_Excerpted data_
+ + + + +
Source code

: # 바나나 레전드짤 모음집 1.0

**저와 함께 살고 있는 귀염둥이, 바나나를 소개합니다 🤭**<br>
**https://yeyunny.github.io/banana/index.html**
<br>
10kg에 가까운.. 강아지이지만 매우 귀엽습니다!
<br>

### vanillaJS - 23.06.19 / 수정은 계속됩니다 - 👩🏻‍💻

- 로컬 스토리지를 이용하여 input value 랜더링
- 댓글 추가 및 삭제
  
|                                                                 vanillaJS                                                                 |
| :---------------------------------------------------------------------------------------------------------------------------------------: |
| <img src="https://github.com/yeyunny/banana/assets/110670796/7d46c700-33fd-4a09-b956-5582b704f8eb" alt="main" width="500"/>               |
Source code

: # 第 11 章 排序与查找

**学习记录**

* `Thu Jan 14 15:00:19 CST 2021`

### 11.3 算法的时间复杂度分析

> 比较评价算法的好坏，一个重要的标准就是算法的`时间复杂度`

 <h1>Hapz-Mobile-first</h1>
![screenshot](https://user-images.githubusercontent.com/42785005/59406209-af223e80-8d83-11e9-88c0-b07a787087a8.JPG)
+ + + + +
_Task goal_
Search the data above for the word "yeyunny" and say how many lines contain it, giving only that number.

_Response below_
2